- EXERCISE REQUIREMENTS
In the listing below, a line holding "茲假設一案例：大地主甲為避免" and a line holding "(一)稱信託者，謂委託人將財" mark the range. Retype both exactly, with all lines between them.

- PROVIDED RECORDS
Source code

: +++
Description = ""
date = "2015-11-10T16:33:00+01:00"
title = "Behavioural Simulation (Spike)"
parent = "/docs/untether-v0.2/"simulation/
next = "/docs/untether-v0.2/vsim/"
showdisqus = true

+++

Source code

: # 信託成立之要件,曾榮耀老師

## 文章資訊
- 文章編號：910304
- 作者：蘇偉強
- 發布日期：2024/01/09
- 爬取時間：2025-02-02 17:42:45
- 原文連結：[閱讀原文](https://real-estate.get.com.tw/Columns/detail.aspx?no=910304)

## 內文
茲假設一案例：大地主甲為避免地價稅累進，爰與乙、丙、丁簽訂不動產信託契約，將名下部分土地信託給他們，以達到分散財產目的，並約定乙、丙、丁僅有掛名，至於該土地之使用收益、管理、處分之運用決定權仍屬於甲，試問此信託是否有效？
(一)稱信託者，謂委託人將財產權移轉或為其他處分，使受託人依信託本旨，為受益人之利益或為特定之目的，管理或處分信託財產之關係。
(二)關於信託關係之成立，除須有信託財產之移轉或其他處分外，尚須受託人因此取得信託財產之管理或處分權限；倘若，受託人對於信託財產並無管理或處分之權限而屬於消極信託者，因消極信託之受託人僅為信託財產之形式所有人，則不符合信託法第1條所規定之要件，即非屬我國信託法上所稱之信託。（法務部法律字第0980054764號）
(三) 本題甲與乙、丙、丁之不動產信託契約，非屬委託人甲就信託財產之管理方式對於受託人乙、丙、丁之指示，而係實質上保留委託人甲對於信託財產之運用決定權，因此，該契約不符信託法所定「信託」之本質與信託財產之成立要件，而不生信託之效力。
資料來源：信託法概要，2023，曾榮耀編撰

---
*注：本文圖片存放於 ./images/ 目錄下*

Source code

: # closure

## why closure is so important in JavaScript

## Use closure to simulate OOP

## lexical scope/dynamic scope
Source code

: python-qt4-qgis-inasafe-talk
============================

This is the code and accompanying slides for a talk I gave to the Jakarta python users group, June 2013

- YOUR RESPONSE
茲假設一案例：大地主甲為避免地價稅累進，爰與乙、丙、丁簽訂不動產信託契約，將名下部分土地信託給他們，以達到分散財產目的，並約定乙、丙、丁僅有掛名，至於該土地之使用收益、管理、處分之運用決定權仍屬於甲，試問此信託是否有效？
(一)稱信託者，謂委託人將財產權移轉或為其他處分，使受託人依信託本旨，為受益人之利益或為特定之目的，管理或處分信託財產之關係。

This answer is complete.